The point is, is there a way to make it work on windows? The seller is reporting it does not work on windows (device cannot start error) and I would expect it to work only in its own IBM system, but the seller also reports that it does work on Linux and even on Mac OS. Ill share the screenshots below:
re: windows- As far as I know, no. Maybe with some hacking of the windows nvme driver it's possible but that's beyond my ability.
Does it 'work' in linux/mac, yes you can boot up with it, format it (sorta), etc., but is it usable? not really.
Why is not usable? As you can see in the screenshots the drive presents itself as a 40TB drive but the drive is a 19.2TB drive. What happens when you write more than 19.2TB of incompressible data? You corrupt the filesystem and get massive hardware errors from both the drive and filesystem. These drives are designed to have continuous communication between the o/s and firmware of the drive.

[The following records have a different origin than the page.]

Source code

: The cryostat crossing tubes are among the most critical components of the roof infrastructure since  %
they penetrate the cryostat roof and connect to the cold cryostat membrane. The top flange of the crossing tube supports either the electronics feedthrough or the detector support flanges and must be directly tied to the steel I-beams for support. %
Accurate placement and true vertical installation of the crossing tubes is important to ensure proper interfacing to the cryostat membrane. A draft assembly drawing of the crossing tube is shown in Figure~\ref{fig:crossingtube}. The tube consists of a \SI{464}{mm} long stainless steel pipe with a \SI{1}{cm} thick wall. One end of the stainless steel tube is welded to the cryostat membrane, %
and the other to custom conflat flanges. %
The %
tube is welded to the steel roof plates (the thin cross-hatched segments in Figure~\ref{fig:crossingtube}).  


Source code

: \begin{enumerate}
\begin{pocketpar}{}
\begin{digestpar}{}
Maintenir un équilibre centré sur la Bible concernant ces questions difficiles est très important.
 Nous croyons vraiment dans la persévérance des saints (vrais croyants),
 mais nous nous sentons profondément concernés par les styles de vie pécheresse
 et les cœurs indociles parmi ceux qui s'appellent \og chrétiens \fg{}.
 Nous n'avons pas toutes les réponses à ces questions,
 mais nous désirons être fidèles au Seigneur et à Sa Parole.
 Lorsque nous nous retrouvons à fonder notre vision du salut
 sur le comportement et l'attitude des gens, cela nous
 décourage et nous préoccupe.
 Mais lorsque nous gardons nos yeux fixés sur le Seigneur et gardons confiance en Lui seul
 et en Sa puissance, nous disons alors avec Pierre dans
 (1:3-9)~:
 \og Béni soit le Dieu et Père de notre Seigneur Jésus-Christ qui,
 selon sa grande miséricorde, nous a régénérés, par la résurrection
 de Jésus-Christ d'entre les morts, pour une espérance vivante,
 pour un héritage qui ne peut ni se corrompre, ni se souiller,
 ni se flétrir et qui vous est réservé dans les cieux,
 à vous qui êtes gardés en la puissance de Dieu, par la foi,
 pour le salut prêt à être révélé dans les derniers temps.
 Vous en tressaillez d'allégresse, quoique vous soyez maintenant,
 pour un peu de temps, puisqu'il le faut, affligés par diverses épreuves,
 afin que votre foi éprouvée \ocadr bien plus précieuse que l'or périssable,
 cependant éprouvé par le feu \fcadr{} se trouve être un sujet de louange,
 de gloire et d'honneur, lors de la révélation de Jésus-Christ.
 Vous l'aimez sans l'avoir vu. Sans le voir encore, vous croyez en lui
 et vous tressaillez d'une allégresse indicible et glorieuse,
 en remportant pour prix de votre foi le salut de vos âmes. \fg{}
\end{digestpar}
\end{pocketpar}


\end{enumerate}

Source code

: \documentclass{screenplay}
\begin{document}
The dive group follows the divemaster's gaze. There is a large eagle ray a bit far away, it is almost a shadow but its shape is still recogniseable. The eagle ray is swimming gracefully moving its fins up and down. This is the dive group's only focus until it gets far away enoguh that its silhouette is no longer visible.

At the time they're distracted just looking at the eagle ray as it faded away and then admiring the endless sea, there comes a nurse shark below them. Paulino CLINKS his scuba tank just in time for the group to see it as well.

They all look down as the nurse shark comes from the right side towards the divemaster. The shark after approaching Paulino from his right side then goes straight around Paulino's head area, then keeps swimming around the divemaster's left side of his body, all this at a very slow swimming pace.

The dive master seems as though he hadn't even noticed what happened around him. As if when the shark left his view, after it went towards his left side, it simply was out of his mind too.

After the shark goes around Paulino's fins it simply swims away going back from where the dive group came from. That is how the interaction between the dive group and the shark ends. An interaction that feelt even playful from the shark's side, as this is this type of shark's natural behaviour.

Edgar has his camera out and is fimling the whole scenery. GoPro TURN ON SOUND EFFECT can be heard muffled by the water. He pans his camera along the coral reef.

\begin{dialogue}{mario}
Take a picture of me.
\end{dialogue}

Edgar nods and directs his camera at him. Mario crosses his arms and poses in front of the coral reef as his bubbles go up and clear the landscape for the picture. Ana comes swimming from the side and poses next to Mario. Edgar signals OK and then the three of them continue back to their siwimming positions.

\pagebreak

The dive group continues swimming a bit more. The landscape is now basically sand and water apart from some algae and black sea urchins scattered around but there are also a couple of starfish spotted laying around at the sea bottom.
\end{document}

You may think that by restricting the namespace or filesystem size you might be able to skirt around the issue but my partner found it still corrupts data.
See page 19.
As far as I know, there's no way to disable the hardware compression/encryption and turn the drive into a normal nvme device. Most standard nvme commands/features don't work. Namespace? Only 1 allowed. Power level settings? Don't work.
So you're stuck with a drive that has poor i/o (it's really bad since it's trying to compress everything and is designed to run in parallel with other drives), has poor throughput (1gb/s if you're lucky) that sub performs a typical SAS3 drive but uses a NVMe connector.
We had one a while back and that's what my partner concluded. Maybe I'll grab one and play around with it, but in my opinion it's over priced for what it is- a $900 headache mystery box that barely outperforms 2x 10tb spinners with questionable reliability.